Can we just not post articles of the form "[Is/Are] X a sign of a new bubble" from now on? Let's just all assume that everything up to and including oxygen metabolism is a possible sign of a new bubble, and get on with our lives, shall we?
'Paul Graham, the head of Y Combinator, the high-profile incubator and investor, answers with some numbers. Of the more than 310 start-ups that have passed through his startup factory, a mere 25 have been sold and about 18 of those were talent acquisitions. he said. That leaves more than 285 that are still toiling away. While some of those are hugely successful — Airbnb and DropBox, for example — many are not.
“You cannot get yourself acquired on demand,” Mr.

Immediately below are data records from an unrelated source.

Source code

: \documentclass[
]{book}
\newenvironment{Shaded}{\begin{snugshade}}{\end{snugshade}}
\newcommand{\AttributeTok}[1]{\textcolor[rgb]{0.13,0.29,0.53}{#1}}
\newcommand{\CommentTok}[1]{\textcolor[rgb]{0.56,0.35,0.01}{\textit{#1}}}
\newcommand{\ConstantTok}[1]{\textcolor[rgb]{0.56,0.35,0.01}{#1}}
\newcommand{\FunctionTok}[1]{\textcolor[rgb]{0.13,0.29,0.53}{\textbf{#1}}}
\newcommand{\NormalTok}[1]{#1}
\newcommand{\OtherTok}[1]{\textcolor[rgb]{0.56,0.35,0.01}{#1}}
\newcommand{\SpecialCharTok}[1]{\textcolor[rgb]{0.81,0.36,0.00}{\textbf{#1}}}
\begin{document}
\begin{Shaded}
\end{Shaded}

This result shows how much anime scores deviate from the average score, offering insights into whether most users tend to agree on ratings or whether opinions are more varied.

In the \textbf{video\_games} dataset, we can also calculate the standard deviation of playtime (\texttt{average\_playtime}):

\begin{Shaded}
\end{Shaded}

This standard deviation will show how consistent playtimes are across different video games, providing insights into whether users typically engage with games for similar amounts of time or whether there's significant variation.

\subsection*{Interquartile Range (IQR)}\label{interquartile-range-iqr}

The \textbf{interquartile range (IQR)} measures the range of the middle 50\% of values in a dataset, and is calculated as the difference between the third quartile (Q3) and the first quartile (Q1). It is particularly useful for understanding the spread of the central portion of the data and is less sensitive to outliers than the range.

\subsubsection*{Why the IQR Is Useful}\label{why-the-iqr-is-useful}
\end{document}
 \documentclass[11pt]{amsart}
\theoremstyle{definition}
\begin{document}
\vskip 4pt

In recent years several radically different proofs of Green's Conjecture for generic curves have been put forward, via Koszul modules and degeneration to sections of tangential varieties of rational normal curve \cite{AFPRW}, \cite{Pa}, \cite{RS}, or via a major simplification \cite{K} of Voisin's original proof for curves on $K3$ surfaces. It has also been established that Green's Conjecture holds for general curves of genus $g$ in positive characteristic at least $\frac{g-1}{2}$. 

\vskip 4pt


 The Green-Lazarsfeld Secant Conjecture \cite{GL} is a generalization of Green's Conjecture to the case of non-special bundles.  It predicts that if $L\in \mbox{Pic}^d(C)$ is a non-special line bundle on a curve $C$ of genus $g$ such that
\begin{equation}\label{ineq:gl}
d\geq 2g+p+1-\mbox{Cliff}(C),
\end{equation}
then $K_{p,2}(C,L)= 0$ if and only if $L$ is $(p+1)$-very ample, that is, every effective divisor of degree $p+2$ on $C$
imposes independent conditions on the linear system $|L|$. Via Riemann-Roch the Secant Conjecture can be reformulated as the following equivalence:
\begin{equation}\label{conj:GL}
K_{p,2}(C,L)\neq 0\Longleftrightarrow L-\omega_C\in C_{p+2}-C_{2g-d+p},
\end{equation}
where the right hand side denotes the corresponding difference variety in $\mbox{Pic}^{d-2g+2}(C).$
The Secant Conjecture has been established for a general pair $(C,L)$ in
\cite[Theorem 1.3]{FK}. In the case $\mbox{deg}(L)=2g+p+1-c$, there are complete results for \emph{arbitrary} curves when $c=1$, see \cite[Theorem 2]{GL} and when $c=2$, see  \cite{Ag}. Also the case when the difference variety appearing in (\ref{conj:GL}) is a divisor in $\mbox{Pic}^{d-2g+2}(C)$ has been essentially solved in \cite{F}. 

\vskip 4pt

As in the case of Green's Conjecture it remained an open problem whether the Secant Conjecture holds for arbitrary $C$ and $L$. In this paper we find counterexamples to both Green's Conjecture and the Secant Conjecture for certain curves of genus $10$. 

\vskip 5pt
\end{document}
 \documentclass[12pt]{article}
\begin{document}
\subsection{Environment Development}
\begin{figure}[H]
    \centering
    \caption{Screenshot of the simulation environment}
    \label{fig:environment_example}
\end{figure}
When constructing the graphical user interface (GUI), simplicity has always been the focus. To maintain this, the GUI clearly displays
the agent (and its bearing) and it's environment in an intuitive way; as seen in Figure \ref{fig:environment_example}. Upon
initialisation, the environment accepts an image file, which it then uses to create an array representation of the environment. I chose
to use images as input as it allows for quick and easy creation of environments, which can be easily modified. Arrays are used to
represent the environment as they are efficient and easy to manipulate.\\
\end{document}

Graham said. “You have to do the start-up like you mean it.”'
Companies have been using acquire to hire for a long time and the fact that there are more companies being acquired doesn't by itself mean there's a bubble. When startups with no product(color) or no revenue model(flipboard) are raising money at 9-figure valuations, that's a much better indicator of a bubble than the fact that a lot of companies are being sold right now.
I've worked with recruiters enough to know that they get a bare minimum of $20k to hook an average engineer up with a mid-level job. The rates go up with the position and the demand.
With that in mind, I honestly don't see a problem with paying $500k per engineer if they come with a great product that can improve the buyer's position. It isn't what I'd think of as a sign of a bubble, but a different way to spend recruiting money.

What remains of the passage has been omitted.